Atomic Habits, by James Clear – reading this immediately after Sapiens and Mindset was like having a clever professor tie together two seemingly unrelated lectures into one mind-blowing reveal. Atomic Habits presents habits as the atomic units of who we are, the shortcuts and learned behaviours our Sapiens minds have evolved to build learning through our experiences. Once you understand what habits are really for, you can expand upon the ideas in Mindset to hack them to your advantage. Clear’s writing is simple, direct, and powerful. If you’re at all interested in understanding who you are, and taking control of who you’d like to become, this is a must read.

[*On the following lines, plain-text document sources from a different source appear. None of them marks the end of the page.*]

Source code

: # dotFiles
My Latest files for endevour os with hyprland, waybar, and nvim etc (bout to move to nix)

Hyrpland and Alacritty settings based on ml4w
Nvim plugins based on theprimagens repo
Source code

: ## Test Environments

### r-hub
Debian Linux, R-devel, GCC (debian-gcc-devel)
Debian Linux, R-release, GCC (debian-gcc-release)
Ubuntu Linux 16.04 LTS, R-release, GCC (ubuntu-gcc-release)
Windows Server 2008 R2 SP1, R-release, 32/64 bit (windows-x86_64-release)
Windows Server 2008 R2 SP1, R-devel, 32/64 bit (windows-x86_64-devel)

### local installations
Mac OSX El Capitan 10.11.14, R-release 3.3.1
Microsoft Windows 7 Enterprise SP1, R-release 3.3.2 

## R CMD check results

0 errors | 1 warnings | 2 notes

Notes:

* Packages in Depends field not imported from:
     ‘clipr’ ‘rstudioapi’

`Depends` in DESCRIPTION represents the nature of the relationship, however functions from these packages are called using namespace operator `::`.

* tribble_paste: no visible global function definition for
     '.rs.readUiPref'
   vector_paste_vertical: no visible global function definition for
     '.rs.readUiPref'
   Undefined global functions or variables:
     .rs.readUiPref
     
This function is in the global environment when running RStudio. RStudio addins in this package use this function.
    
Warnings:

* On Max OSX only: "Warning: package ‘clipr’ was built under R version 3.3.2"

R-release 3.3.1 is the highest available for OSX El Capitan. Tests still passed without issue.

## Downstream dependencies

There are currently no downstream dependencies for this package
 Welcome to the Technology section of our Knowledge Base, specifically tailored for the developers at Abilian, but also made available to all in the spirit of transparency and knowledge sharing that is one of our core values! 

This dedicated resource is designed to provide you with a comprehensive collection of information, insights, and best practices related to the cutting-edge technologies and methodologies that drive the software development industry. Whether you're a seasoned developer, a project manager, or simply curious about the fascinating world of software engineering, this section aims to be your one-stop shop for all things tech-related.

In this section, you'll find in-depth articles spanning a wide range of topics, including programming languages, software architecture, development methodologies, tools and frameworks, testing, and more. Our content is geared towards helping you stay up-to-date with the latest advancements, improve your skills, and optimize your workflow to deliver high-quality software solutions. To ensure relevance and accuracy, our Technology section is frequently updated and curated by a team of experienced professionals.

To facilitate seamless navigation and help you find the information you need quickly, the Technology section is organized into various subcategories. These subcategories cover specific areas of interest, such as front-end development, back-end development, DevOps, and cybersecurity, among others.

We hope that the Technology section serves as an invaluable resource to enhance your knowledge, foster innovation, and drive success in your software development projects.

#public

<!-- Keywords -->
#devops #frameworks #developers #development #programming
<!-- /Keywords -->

The Subtle Art of Not Giving a Fuck, by Mark Manson – if Sapiens and Mindset give you the background, and Atomic Habits give you the tools, The Subtle Art of Not Giving a Fuck gives you an illustration of why you might want to reach into that toolbox. The takeaway here is summed up in a simple idea – our goals cannot amount to solving our problems, since solving problems really just means swapping our existing problems for other (hopefully better!) problems. Instead, we should be intentional about choosing which problems we would like to have, and pursuing them. Manson’s bluntly offensive language sugar-coats a deeper idea – if we’re not changing things, maybe we’re choosing them.

Digital Minimalism, by Cal Newport – I read Newport’s Deep Work a couple of years ago, and it opened my mind to a whole load of possibilities I’d never considered before around how we choose to spend our time. While that book focussed on how to use that knowledge to be more "productive", Digital Minimalism presents a cultural manifesto. Part self-help book, part curmudgeonly warning, all thought-provoking and timely, what if we chose to be more intentional with our time?

Reclaiming Conversation, by Sherry Turkle – it’s rare that I’ll read a book referenced in another book. I tend to assume that the relevant parts have been effectively summarised and move on. Digital Minimalism made so many references to this book, though, that I felt it was worth a look, and I was right. Turkle uses Walden as a jumping off point to present her research into our relationships with ourselves, each other, culture, and our digital devices, and paints a picture both horrifying and hopeful. We should talk more, and text less, and as an introvert who saw the rise of non-face-to-face conversation while I was in my late teens as a deliverance from awkwardness, I’m now looking back and wondering if being able to avoid facing that awkwardness hasn’t contributed to many of the ills I’m now talking to a psychologist about.

How to Win Friends and Influence People, by Dale Carnegie – After all that, I decided to go back to the source. Reading this book is like watching Citizen Kane. It’s all clichéd now, but that’s only because everyone else copied the hell out of it. Despite being "updated", some parts of this book are excruciatingly dated. There’s a lot of truth in here, though. Basically, to be successful, get interested in other people and in their wants, desires, needs, and aspirations. Not as some gimmick, or some con, but because that’s where the magic happens. As Carnegie says, this isn’t about flattery – it’s about a new way of living.

So there we go – 2019 in reading. What have you been working through in the last twelve months, and what does 2020 hold for you?